# Very disappointed



## gpskid

Would think if the DWR releases on there web site information about the upland hunts that they wouldn't show some data backing there claims.
Is it just me or does others feel this ? My Opinion only

Really best in 10 years...???

I have been out 3 days now, seen 1 grouse

Yes cottontail looks good

But really where do they get this from, could somebody answer with real data ?

I talk to no less that 10 bowhunters, grouse hunter the last few days, they all feel the same, DWR has a bunch of BS

The kid


----------



## TimJ

Have the 10 people you've talked to in the last few days all been in the same general area? If so, the area is hunted out and you need a new spot. 

Odd you haven't seen any grouse though. I've seen quite a few this year.


----------



## Critter

I have seen plenty of grouse this year. Granted it was a couple of weeks before the season started but they are out there.


----------



## gpskid

Really ,I said the ten plus people had not seen no grouse


----------



## gpskid

miss the question people...
where does DWR get this info


----------



## 3arabians

If you read the recent article I believe it states they don't actually do a count on grouse but that while they were out counting other species and what not; their people reported seeing more grouse than in previous years. (Whatever that is worth) Personally Ive been seeing more grouse this year than past years and am looking forward to packing my shotgun on my last scouting trip before the muzzy hunt starts. Hopefully I can bag a couple


----------



## Critter

Where have you been hunting them and are you using a dog? 

You can hike all over the mountain and not see a single one but come back to your truck and they'll be sitting in the tree above it. 

I have gone out hunting them and haven't seen a thing but come deer or elk season and all I have with me is a rifle and I'll see them all over the place. 

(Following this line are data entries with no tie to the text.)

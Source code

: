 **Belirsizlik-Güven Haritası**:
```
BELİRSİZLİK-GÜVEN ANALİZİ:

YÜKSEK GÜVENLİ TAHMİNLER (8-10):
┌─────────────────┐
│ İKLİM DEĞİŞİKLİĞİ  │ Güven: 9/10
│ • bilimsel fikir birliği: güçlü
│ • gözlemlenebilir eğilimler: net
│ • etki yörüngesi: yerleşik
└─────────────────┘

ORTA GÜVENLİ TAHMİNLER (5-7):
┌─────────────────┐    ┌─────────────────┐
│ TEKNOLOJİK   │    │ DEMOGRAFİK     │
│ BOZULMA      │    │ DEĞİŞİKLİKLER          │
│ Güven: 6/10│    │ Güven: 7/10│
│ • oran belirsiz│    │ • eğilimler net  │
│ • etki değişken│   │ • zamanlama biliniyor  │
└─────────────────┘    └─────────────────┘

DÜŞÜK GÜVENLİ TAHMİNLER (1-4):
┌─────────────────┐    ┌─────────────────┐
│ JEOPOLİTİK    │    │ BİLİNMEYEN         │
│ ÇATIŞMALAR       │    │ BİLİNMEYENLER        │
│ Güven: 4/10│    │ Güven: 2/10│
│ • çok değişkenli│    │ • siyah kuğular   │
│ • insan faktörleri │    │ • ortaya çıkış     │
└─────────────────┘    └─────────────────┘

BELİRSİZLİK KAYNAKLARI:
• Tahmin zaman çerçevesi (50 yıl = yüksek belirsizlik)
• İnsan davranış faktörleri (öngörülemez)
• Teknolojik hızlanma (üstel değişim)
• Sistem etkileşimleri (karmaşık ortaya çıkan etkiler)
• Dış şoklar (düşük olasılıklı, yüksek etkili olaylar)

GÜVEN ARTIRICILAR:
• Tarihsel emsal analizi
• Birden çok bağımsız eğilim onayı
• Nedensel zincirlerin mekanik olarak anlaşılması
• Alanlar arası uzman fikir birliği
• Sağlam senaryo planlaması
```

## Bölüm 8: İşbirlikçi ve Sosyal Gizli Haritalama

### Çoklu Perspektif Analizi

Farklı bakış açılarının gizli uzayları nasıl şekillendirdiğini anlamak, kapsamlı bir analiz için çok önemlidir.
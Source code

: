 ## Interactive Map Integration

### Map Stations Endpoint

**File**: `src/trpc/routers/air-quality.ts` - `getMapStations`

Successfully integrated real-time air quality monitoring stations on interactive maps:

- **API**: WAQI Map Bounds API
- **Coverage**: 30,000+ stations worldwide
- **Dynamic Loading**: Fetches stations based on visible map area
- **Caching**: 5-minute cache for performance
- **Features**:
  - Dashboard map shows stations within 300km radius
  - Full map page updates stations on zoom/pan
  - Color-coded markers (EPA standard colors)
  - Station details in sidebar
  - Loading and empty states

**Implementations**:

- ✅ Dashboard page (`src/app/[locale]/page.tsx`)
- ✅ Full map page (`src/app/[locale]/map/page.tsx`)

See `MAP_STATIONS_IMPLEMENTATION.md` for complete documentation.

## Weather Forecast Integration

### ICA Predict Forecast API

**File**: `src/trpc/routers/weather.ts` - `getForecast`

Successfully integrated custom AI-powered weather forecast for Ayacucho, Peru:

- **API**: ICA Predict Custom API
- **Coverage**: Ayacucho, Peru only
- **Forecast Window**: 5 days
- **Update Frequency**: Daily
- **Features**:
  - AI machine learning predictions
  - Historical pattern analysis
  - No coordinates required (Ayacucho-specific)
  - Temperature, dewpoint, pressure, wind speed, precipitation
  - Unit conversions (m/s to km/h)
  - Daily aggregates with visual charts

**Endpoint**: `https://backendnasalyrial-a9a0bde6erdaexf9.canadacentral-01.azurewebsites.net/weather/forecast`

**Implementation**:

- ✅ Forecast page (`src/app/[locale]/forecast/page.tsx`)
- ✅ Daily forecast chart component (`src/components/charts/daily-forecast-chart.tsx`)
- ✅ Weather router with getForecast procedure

Grouse are where you find them and unless you have a dog to find them it can be a tough hunt, and I doubt that any of the bow hunters that you talked to had a bird dog with them.


----------



## Jedidiah

I was literally stepping on grouse and chukar last year. During the elk hunt I came on a group of 5-6 grouse that I could have grabbed and throttled to death. Once I sat down and ate lunch on a log, then stood up to continue on and a grouse flew out from a bush not three feet from me. There were so many encounters with grouse during October that I've forgotten most of them. Of course the best was the two-fer where I shot one and heard flapping in the bushes while cleaning the first one and found a second one I had winged in the neck.


----------



## colorcountrygunner

I have seen quite a few more grouse this year than in the past few years. Usually I would be itching to get after them with my shotgun, but anymore I find myself not wanting to kill them and just letting them go on their merry way.


----------



## Jedidiah

Better that they go into my stew pot than into a coyote or fox, which would be the norm with how many there are now. I'm talking forest grouse of course, sage and sharp-tailed are a different story. Rabbits are the same way, the places where I see rabbits are just overflowing...there's a stretch of highway where you can stand and look in both directions and see half a dozen fresh dead cottontails each way.


----------



## Fowlmouth

gpskid said:


> miss the question people...
> where does DWR get this info


Great question, I have wondered the same thing. I don't think I have shot a grouse in 10 years. I did see some on the bow hunt this year however.


----------



## 3arabians

colorcountrygunner said:


> I have seen quite a few more grouse this year than in the past few years. Usually I would be itching to get after them with my shotgun, but anymore I find myself not wanting to kill them and just letting them go on their merry way.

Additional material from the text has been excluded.